Metrotvnews.com, Tegal: Direktorat Perlindungan Warga Negara Indonesia dan Badan Hukum Indonesia Kementerian Luar Negeri memastikan perusahaan yang memberangkatkan lima anak buah kapal (ABK) yang tewas di Senegal, bertanggung jawab memberikan asuransi jiwa. Hal ini disampaikan Staf Direktorat Perlindungan WNI dan BHI Kemenlu, Sukarna usai menyerahkan jenazah ABK asal Tegal, Jawa Tengah, Rasjo Lamtoro ke rumah duka.

Perusahaan yang memberangkatkan kelima ABK Chi Hsiang Fishery Co, itu yakni PT Anugerah Bahari Pacific dan PT Sumber Putera Abadi. Perusahaan itu harus memberikan hak kelima ABK tewas yang diduga menjadi korban perbudakan kapal berbendera Taiwan tersebut.

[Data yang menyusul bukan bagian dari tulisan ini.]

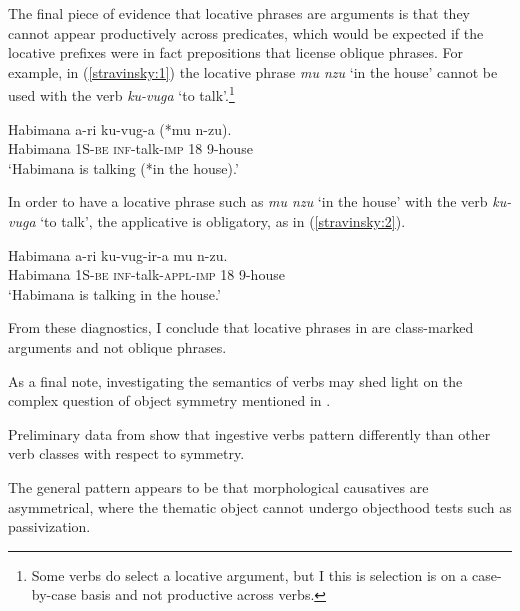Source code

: \documentclass[output=paper]{langsci/langscibook}
\begin{document}
 The final piece of evidence that locative phrases are arguments is that they cannot appear productively across predicates, which would be expected if the locative prefixes were in fact prepositions that license oblique phrases. For example, in (\ref{stravinsky:1}) the locative phrase \emph{mu nzu} `in the house' cannot be used with the verb \emph{ku-vuga} `to talk'.\footnote{Some verbs do select a locative argument, but I this is selection is on a case-by-case basis and not productive across verbs.}
 \begin{exe}
\ex\label{stravinsky:1}\gll Habimana a-ri ku-vug-a (*mu n-zu).\\
			Habimana 1S-{\scshape be} {\scshape inf}-talk-{\scshape imp} \phantom{(*}18 9-house\\%
				\glt `Habimana is talking (*in the house).'
\end{exe}
In order to have a locative phrase such as \emph{mu nzu} `in the house' with the verb \emph{ku-vuga} `to talk', the applicative is obligatory, as in (\ref{stravinsky:2}).
\begin{exe}
\ex\label{stravinsky:2}\gll Habimana a-ri ku-vug-ir-a mu n-zu.\\
			Habimana 1S-{\scshape be} {\scshape inf}-talk-{\scshape appl-imp} 18 9-house\\
				\glt `Habimana is talking in the house.'
\end{exe}
 From these diagnostics, I conclude that  locative phrases in  are class-marked arguments and not oblique phrases. 
 
\iffalse 
  As a final note, investigating the semantics of verbs may shed light on the complex question of  object symmetry mentioned in . 
 
  Preliminary data from  show that ingestive verbs pattern differently than other verb classes with respect to symmetry. 
 
  The general pattern appears to be that morphological causatives are asymmetrical, where the thematic object cannot undergo objecthood tests such as passivization.
 
\end{document}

"Saat ini, PT yang memberangkatkan sedang mengurus asuransi korban. Kami yakin akan selesai karena PT tersebut bertanggung jawab dan pengurusan uang asuransi tersebut sedang dalam proses," kata Sukarna di rumah duka Rasjo Lamtoro di Desa Kalisapu, Kabupaten Tegal, Jawa Tengah, Minggu (7/6/2015).

Sukarna mengaku dana santunan dari pemerintah melalui Badan Nasional Penempatan dan Perlindungan Tenaga Kerja Indonesia (BNP2TKI) sudah diberikan ke pihak keluarga. Demikian pula uang santunan dari perusahaan jasa tenaga kerja Indonesia (PJTKI).

"Sampai saat ini kami masih terus melakukan komunikasi dengan pemerintah (Taiwan) dan perusahaan pemilik kapal beserta agen PT penyalurnya, terkait santunan atau pun asuransi. Pihak PT pun kami lihat kooperatif untuk mengurus asuransi ABK tersebut," ujarnya.

Lima anak buah kapal (ABK) warga negara Indonesia meninggal di Senegal, 27 April 2015. Kelima ABK itu diduga menjadi korban perbudakan di kapal berbendara Taiwan, Chi Hsiang Fishery Co. Kelima abk yang meninggal itu adalah Raka Bayu Anggara (Yogyakarta), Rasjo Lamtoro (Tegal), Ruhijatna Noviansyah (Subang), Sardi (Brebes), dan Heri Edmon Lusikooy (Surabaya).